Talvez por isso essa adaptação fosse tão aguardada, uma promessa de fazer um filme mais próximo do ideal do detetive estranho criado há dois séculos e também porque o último grande filme com Sherlock Holmes do qual me lembro se centrava em sua infância e passa na Sessão da tarde (logicamente picotado), contudo fora uma superprodução para a época e uma reinvenção inteligente do personagem, o filme foi o Enigma da pirâmide. Desde então não havia uma superprodução como a que foi designada para este filme que, alias, já está pronto há mais de um ano.
A abordagem segue uma fidelidade estrutural na obra de Doyle e em certos personagens, mas com a já habitual necessidade de adaptar a novos tempos (e leiam-se aí adolescentes), o filme ganhou ares mais modernos em seus protagonistas, e em especial no personagem de Sherlock que afasta a imagem do detetive velho, fechado e anoréxico e entra o galã da meia idade redescoberto Robert Downey Jr, forte e sarcástico. As mudanças já eram previstas na pré-produção sendo que quem abraçou o projeto foi o bad-boy Guy Ritchie, que para quem não conhece é o ex da Madonna e é o Quentin Tarantino inglês, o que já demonstrava o caráter dirty real estético e ação incessante que o filme iria ter. Quando saiu o trailer já se comprovou tudo o que era pensado a respeito, Sherlock Holmes estava de volta em grande produção e em um filme que vai reintroduzir o personagem na cultura pop. Mais afinal de contas, o filme é bom?

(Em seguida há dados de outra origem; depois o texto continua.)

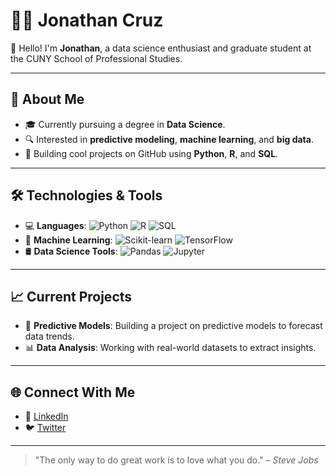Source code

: # 👨‍💻 Jonathan Cruz

👋 Hello! I'm **Jonathan**, a data science enthusiast and graduate student at the CUNY School of Professional Studies.

---

## 🚀 About Me
- 🎓 Currently pursuing a degree in **Data Science**.
- 🔍 Interested in **predictive modeling**, **machine learning**, and **big data**.
- 💼 Building cool projects on GitHub using **Python**, **R**, and **SQL**.

---

## 🛠️ Technologies & Tools
- 💻 **Languages**: ![Python](https://img.shields.io/badge/Python-3670A0?style=for-the-badge&logo=python&logoColor=ffdd54) ![R](https://img.shields.io/badge/R-276DC3?style=for-the-badge&logo=r&logoColor=white) ![SQL](https://img.shields.io/badge/SQL-003B57?style=for-the-badge&logo=postgresql&logoColor=white)
- 🧠 **Machine Learning**: ![Scikit-learn](https://img.shields.io/badge/Scikit--Learn-F7931E?style=for-the-badge&logo=scikit-learn&logoColor=white) ![TensorFlow](https://img.shields.io/badge/TensorFlow-FF6F00?style=for-the-badge&logo=tensorflow&logoColor=white)
- 🛢 **Data Science Tools**: ![Pandas](https://img.shields.io/badge/Pandas-150458?style=for-the-badge&logo=pandas&logoColor=white) ![Jupyter](https://img.shields.io/badge/Jupyter-F37626?style=for-the-badge&logo=jupyter&logoColor=white)

---

## 📈 Current Projects
- 🌟 **Predictive Models**: Building a project on predictive models to forecast data trends.
- 📊 **Data Analysis**: Working with real-world datasets to extract insights.

---

## 🌐 Connect With Me
- 💼 [LinkedIn](https://www.linkedin.com/in/jamilton-cruz/)
- 🐦 [Twitter](https://twitter.com/jamilton_cruz)

---

> "The only way to do great work is to love what you do." – *Steve Jobs*
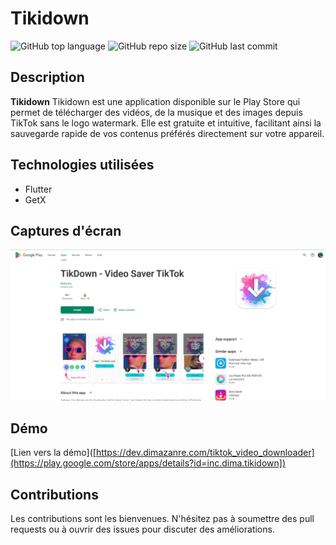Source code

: # Tikidown

![GitHub top language](https://img.shields.io/github/languages/top/dimainc26/tiktok_video_downloader)
![GitHub repo size](https://img.shields.io/github/repo-size/dimainc26/tiktok_video_downloader)
![GitHub last commit](https://img.shields.io/github/last-commit/dimainc26/tiktok_video_downloader)

## Description
**Tikidown** Tikidown est une application disponible sur le Play Store qui permet de télécharger des vidéos, de la musique et des images depuis TikTok sans le logo watermark. Elle est gratuite et intuitive, facilitant ainsi la sauvegarde rapide de vos contenus préférés directement sur votre appareil.

## Technologies utilisées
- Flutter
- GetX

## Captures d'écran
![Home Screen](https://github.com/dimainc26/tiktok_video_downloader/blob/main/assets/home.png)

## Démo
[Lien vers la démo]([https://dev.dimazanre.com/tiktok_video_downloader](https://play.google.com/store/apps/details?id=inc.dima.tikidown])

## Contributions
Les contributions sont les bienvenues. N'hésitez pas à soumettre des pull requests ou à ouvrir des issues pour discuter des améliorations.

Sim ele é. Temos três situações distintas: Se você é um ignorante no assunto vai encontrar um filme legal em que vai se divertir bastante com a história e química entre os dois personagens. Se você conhece um pouco do universo e sabe que Baker Street não é uma novela tosca do Jô Soares, e sim a rua em que Sherlock incomoda a todos com seu violino, mais precisamente no 221b, você vai gostar de ver a nova versão e ver a série de citações e homenagens ao universo de Sherlock, estão todos no filme até mesmo o Moriarty. Se você é do Hard core fan-club (e eu não sabia que existiam tantos), você vai achar que faltou algo no filme, e será o Sherlock Holmes dos livros, pois a transposição interessante de Downey se parece mais com ele do que com o personagem clássico.
A trama é relativamente simples, sendo que as complicações estarão ligadas aos mistérios do sobrenatural que Lord Blackwood (Mark Strong, em papel bem simples) expõe na tela. Sherlock já começa indo atrás do vilão e o prendendo por múltiplos assassinatos envolvendo magia negra, após a morte deste por enforcamento o mistério continua, pois ele volta dos mortos e os assassinatos continuam, aumentando sua fama e o medo em Londres. A isso se junta os problemas de relacionamento entre Watson (Jude Law muito bem) e Holmes, já que Watson está partindo para a ventura do matrimônio e Irene Adler (Rachel MacAdams), o grande amor da vida de Holmes reaparecendo o que significa mais problemas.
É um filme que se centra muito mais no contraste entre a ação ininterrupta e a comédia inteligente de Ritchie, que não consegue fazer nada próximo do drama, mas não passa disso também. Creio que seu único defeito está na parte estrutural, que ironicamente foi a transposição mais fiel da estrutura dos livros, pois quando chegamos ao final da projeção em menos de cinco minutos Holmes resolve todos os mistérios do Lord Blackwood, em uma verborragia à la Robert Langdon, que pode deixar muitos espectadores, com o olhar “what a fuck?”, pois as resoluções são bem inventivas. O que funciona muito bem no livro, no cinema fica maçante, porém é só um detalhe. Vale o ingresso para pura diversão.